→ PROBLEM
Whenever the string "데이터에서" appears in a line below, please copy the line out.

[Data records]
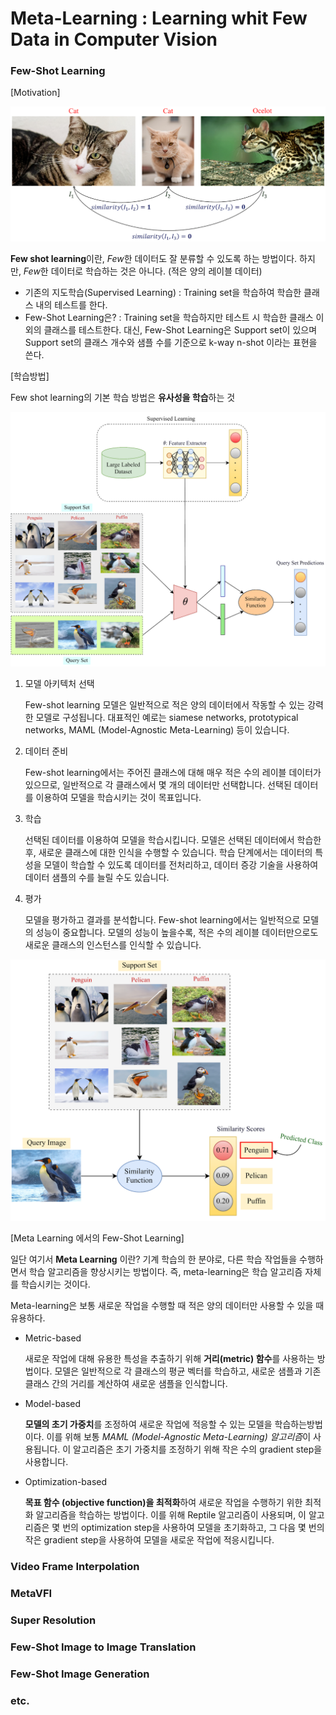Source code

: # Meta-Learning : Learning whit **Few Data** in Computer Vision
### Few-Shot Learning

  [Motivation]
  
  <img src="./img/An ideal scenario for a similarity measure in Few-Shot Learning.png">
  
  **Few shot learning**이란, *Few*한 데이터도 잘 분류할 수 있도록 하는 방법이다.
  하지만, *Few*한 데이터로 학습하는 것은 아니다. (적은 양의 레이블 데이터)
  
  - 기존의 지도학습(Supervised Learning) :
    Training set을 학습하여 학습한 클래스 내의 테스트를 한다.    
  - Few-Shot Learning은? :
    Training set을 학습하지만 테스트 시 학습한 클래스 이외의 클래스를 테스트한다. 
    대신, Few-Shot Learning은 Support set이 있으며 Support set의 클래스 개수와 샘플 수를 기준으로 k-way n-shot 이라는 표현을 쓴다.
    
  [학습방법]
  
  Few shot learning의 기본 학습 방법은 **유사성을 학습**하는 것
  
  <img src="./img/General overview of a Few-Shot Learning framework.png">
  
  1. 모델 아키텍처 선택

      Few-shot learning 모델은 일반적으로 적은 양의 데이터에서 작동할 수 있는 강력한 모델로 구성됩니다. 
      대표적인 예로는 siamese networks, prototypical networks, MAML (Model-Agnostic Meta-Learning) 등이 있습니다.
      
  2. 데이터 준비
  
      Few-shot learning에서는 주어진 클래스에 대해 매우 적은 수의 레이블 데이터가 있으므로, 일반적으로 각 클래스에서 몇 개의 데이터만 선택합니다. 
      선택된 데이터를 이용하여 모델을 학습시키는 것이 목표입니다.
    
  3. 학습
  
     선택된 데이터를 이용하여 모델을 학습시킵니다. 모델은 선택된 데이터에서 학습한 후, 새로운 클래스에 대한 인식을 수행할 수 있습니다. 
     학습 단계에서는 데이터의 특성을 모델이 학습할 수 있도록 데이터를 전처리하고, 데이터 증강 기술을 사용하여 데이터 샘플의 수를 늘릴 수도 있습니다. 
    
  4. 평가
    
      모델을 평가하고 결과를 분석합니다. Few-shot learning에서는 일반적으로 모델의 성능이 중요합니다. 
      모델의 성능이 높을수록, 적은 수의 레이블 데이터만으로도 새로운 클래스의 인스턴스를 인식할 수 있습니다.
      
  <img src="./img/Overview of how a Few-Shot model makes a prediction.png">    

  [Meta Learning 에서의 Few-Shot Learning]
  
 
  일단 여기서 **Meta Learning** 이란? 기계 학습의 한 분야로, 다른 학습 작업들을 수행하면서 학습 알고리즘을 향상시키는 방법이다.
  즉, meta-learning은 학습 알고리즘 자체를 학습시키는 것이다.

  Meta-learning은 보통 새로운 작업을 수행할 때 적은 양의 데이터만 사용할 수 있을 때 유용하다.
  
  - Metric-based

      새로운 작업에 대해 유용한 특성을 추출하기 위해 **거리(metric) 함수**를 사용하는 방법이다. 
      모델은 일반적으로 각 클래스의 평균 벡터를 학습하고, 새로운 샘플과 기존 클래스 간의 거리를 계산하여 새로운 샘플을 인식합니다.
      
  - Model-based

      **모델의 초기 가중치**를 조정하여 새로운 작업에 적응할 수 있는 모델을 학습하는방법이다.
      이를 위해 보통 *MAML (Model-Agnostic Meta-Learning) 알고리즘*이 사용됩니다. 
      이 알고리즘은 초기 가중치를 조정하기 위해 작은 수의 gradient step을 사용합니다.
      
  - Optimization-based

      **목표 함수 (objective function)을 최적화**하여 새로운 작업을 수행하기 위한 최적화 알고리즘을 학습하는 방법이다. 
      이를 위해 Reptile 알고리즘이 사용되며, 이 알고리즘은 몇 번의 optimization step을 사용하여 모델을 초기화하고, 
      그 다음 몇 번의 작은 gradient step을 사용하여 모델을 새로운 작업에 적응시킵니다.
      
### Video Frame Interpolation      

### MetaVFI

### Super Resolution

### Few-Shot Image to Image Translation
 
### Few-Shot Image Generation

### etc.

→ SOLUTION TO THIS EXERCISE
      Few-shot learning 모델은 일반적으로 적은 양의 데이터에서 작동할 수 있는 강력한 모델로 구성됩니다. 
     선택된 데이터를 이용하여 모델을 학습시킵니다. 모델은 선택된 데이터에서 학습한 후, 새로운 클래스에 대한 인식을 수행할 수 있습니다. 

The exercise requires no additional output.